Text-Guided Audio Spatializer

A text-guided spatial audio model that converts mono audio into 3D spatialized binaural audio based on natural language descriptions.

Model Description

This model takes mono audio and text descriptions (e.g., "front-left, level, near, medium room, medium reverb") and generates First-Order Ambisonics (FOA) encoded spatial audio, which can be converted to binaural stereo for headphone listening.

Architecture: Transformer-based model with cross-attention between audio features and text embeddings.

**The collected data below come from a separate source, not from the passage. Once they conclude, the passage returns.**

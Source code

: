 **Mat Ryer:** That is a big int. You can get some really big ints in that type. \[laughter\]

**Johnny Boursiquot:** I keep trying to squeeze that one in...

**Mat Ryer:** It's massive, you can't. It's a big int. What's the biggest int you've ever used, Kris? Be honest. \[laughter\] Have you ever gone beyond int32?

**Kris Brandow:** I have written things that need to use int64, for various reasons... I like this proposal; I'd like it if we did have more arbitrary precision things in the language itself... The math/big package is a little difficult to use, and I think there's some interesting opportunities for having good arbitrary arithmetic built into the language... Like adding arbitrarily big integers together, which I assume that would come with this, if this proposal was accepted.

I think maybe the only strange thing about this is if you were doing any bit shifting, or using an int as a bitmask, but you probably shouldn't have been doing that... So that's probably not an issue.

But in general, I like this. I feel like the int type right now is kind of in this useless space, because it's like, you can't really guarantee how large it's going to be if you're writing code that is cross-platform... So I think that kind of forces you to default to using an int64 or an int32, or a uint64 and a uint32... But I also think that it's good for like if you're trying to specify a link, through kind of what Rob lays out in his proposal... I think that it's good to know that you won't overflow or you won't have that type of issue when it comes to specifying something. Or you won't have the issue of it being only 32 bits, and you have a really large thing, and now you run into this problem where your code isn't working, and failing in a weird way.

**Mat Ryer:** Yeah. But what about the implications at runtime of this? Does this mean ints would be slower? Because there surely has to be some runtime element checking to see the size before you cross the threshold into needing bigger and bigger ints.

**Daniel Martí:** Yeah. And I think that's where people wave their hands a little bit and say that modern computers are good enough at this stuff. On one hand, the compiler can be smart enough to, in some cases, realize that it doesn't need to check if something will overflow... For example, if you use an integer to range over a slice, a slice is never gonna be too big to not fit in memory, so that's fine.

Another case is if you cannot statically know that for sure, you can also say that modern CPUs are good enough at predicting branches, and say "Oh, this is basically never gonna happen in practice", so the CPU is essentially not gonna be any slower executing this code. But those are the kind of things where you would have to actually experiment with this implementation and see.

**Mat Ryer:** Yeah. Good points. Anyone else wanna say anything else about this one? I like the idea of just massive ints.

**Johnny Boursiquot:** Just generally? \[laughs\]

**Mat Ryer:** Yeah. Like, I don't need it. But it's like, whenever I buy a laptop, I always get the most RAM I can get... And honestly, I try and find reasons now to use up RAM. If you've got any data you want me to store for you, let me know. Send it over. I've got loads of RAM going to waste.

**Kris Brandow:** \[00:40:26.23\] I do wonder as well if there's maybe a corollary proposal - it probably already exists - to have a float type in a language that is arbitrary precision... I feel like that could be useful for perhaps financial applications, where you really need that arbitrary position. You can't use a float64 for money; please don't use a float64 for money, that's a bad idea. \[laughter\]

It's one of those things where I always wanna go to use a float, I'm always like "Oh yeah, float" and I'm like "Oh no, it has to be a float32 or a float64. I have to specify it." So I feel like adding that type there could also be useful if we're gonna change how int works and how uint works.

Training Data: Synthetic spatial audio generated using room impulse responses and directional encoding.

Sample Rate: 24kHz

Usage

import torch
import soundfile as sf
from spatializer.models.crossattn_transformer import CrossAttnSpatializer

# Load model
model = CrossAttnSpatializer.load_from_checkpoint("epoch=14-step=342.ckpt")
model.eval()

# Load audio
audio, sr = sf.read("input.wav")

# Spatialize with text
text = "front-left, level, near, medium room, medium reverb"
with torch.no_grad():
    foa_output = model.spatialize(audio, text)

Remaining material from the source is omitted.